Why use the oral type at all compared to the more traditional, injection vaccine, which includes a killed version of the virus that does not pose a risk for mutating? The New York Times noted that the oral vaccine is easier to administer in countries with fewer health professionals and reported that it also carries less risk for blood-borne diseases. Since 2000, only the injected vaccine is used in the United States, according to the Centers for Disease Control and Prevention.

GPEI said that once the wild-type of the poliovirus is eradicated globally, it then believes use of the oral vaccine should be phased out to reduce the risk of vaccine-derived outbreaks.

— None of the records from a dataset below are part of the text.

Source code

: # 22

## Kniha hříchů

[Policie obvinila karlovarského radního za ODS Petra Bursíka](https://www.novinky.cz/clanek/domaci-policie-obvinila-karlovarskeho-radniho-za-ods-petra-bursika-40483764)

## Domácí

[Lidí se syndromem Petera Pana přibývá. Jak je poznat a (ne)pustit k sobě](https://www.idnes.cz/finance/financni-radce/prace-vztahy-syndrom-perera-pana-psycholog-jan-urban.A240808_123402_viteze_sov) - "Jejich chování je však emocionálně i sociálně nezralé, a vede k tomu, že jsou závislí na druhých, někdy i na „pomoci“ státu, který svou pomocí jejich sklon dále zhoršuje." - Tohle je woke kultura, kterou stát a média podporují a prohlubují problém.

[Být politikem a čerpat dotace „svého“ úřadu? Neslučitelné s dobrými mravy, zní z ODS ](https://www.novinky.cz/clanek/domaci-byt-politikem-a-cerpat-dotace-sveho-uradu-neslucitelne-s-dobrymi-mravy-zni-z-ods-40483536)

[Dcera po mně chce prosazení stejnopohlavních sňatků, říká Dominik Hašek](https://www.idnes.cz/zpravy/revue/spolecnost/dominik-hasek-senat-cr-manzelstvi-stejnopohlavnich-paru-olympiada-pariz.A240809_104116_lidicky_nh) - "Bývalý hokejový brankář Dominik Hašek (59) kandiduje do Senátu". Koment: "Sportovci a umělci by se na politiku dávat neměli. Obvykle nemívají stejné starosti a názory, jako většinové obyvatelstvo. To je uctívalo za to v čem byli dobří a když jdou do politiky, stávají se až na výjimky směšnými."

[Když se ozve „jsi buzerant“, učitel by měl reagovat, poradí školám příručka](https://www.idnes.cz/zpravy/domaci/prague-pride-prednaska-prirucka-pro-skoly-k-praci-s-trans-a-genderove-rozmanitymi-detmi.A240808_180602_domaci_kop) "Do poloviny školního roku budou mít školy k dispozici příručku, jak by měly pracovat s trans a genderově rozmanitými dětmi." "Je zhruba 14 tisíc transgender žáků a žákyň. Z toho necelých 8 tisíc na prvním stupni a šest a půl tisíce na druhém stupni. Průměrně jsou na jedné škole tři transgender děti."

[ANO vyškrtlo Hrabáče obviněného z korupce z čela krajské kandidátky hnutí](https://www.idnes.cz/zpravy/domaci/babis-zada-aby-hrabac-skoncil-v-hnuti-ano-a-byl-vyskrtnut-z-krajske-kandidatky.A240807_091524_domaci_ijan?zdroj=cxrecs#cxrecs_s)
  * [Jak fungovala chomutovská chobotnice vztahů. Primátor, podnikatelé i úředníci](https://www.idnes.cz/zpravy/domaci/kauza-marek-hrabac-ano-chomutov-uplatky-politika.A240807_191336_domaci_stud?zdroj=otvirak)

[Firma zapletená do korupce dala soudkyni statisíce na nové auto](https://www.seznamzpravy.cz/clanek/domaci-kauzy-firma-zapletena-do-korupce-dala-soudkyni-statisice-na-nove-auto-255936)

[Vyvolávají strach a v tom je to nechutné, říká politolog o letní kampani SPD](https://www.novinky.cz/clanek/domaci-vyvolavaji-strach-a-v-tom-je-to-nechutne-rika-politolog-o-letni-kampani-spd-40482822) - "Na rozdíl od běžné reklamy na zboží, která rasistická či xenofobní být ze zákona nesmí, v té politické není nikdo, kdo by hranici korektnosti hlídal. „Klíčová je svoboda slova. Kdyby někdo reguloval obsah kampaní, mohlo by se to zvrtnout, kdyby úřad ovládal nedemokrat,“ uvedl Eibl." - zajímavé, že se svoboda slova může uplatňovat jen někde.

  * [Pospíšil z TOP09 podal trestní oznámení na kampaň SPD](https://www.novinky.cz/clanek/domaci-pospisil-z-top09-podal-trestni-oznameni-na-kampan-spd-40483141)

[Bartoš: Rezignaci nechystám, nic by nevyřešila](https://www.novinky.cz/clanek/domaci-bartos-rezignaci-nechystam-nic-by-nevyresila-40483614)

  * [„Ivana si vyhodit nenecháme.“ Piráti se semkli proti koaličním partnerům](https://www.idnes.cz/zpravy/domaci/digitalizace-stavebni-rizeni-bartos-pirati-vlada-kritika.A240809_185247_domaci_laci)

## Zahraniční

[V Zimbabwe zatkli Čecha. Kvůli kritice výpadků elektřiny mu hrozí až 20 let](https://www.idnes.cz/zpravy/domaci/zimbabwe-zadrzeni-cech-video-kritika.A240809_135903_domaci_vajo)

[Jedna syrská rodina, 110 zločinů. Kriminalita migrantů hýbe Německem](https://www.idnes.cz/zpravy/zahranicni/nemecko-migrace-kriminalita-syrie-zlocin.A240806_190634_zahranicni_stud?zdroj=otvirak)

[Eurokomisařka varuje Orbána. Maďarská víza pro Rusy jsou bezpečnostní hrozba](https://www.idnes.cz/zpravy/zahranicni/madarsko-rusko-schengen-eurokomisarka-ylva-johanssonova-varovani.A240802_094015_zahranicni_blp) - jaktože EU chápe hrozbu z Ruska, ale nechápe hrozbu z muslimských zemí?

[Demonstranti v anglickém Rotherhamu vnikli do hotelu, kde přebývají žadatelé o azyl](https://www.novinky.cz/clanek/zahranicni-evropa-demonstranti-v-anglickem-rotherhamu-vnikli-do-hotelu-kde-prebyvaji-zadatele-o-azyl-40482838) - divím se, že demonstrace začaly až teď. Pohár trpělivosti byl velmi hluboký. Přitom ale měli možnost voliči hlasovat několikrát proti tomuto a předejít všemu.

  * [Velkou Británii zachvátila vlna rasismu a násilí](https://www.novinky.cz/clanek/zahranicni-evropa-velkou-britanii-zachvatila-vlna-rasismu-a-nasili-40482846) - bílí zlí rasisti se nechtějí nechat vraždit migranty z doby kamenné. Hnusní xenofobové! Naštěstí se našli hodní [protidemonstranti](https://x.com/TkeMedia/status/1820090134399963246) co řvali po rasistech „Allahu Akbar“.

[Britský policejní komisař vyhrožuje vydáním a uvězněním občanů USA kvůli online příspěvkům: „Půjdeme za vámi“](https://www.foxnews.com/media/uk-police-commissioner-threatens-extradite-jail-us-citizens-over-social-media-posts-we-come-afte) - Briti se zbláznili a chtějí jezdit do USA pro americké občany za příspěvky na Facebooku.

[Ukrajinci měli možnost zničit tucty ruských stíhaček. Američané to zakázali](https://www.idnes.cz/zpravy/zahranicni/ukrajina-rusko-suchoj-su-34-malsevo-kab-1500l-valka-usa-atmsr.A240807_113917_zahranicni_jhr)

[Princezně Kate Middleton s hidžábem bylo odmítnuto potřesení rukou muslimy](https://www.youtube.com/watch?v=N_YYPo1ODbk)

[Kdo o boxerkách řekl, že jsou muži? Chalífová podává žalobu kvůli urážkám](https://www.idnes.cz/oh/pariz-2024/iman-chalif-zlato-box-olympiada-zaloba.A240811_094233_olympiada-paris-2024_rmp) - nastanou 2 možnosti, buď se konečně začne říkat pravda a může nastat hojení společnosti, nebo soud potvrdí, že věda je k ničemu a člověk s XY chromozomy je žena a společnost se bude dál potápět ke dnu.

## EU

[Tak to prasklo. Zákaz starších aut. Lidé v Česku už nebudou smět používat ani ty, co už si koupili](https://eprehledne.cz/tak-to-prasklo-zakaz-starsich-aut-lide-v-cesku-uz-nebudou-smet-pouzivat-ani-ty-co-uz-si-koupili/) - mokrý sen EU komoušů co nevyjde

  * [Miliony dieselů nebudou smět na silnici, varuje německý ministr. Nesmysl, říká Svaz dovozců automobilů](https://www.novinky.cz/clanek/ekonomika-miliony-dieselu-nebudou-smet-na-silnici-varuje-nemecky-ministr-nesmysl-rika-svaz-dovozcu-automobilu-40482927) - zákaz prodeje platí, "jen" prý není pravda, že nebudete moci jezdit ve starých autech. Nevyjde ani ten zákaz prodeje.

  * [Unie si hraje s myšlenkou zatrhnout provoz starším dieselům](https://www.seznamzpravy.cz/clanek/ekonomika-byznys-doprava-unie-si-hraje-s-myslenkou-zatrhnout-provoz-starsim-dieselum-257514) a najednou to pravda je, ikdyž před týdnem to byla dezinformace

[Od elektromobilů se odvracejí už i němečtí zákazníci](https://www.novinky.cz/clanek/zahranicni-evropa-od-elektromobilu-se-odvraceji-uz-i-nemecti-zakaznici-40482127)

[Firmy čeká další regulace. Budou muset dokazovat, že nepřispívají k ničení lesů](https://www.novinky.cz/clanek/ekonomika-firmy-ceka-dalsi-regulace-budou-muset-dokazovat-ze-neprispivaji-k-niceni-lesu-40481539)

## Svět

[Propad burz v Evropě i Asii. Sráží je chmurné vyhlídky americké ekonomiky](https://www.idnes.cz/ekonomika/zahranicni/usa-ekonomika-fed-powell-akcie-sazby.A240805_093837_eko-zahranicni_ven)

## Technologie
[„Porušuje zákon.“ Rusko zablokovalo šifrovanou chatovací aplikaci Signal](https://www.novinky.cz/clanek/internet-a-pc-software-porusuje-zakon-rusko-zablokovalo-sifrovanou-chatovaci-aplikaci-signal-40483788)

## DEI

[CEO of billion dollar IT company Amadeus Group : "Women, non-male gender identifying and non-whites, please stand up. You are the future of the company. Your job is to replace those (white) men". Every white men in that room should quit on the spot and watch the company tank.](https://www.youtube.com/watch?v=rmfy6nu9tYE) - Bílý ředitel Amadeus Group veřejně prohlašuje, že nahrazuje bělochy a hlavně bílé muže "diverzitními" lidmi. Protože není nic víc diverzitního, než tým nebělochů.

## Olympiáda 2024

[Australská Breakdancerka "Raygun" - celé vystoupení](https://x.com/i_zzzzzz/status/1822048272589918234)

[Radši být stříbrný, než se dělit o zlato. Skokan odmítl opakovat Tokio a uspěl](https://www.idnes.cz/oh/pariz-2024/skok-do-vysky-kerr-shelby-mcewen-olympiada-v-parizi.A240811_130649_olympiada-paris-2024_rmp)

"As soon as the new virus was identified, immediate actions were taken to initiate appropriate and targeted immunization activities that are in line with the recent Global Polio Eradication Initiative guidelines,” Dr Lucien Manga, the acting WHO representative in Mali, said in a statement Monday.

To put the rarity of this type of polio infection into context, the Times reported that there were 55 cases of vaccine-derived polio resulting in paralysis in 2015 worldwide. But, in addition to this new situation in Mali, stemming from Guinea, two vaccine-derived polio cases were reported last week in Ukraine, making it the country's first cases of the paralytic disease in nine years. Ukraine was also reported to have low vaccination rates; only half of children were immunized against diseases like polio last year.

According to the CDC, most people infected with poliovirus will experience flu-like symptoms, which go away on their own, but some develop more serious, permanent conditions, such as paralysis. The virus can also be fatal.

The Associated Press contributed to this report.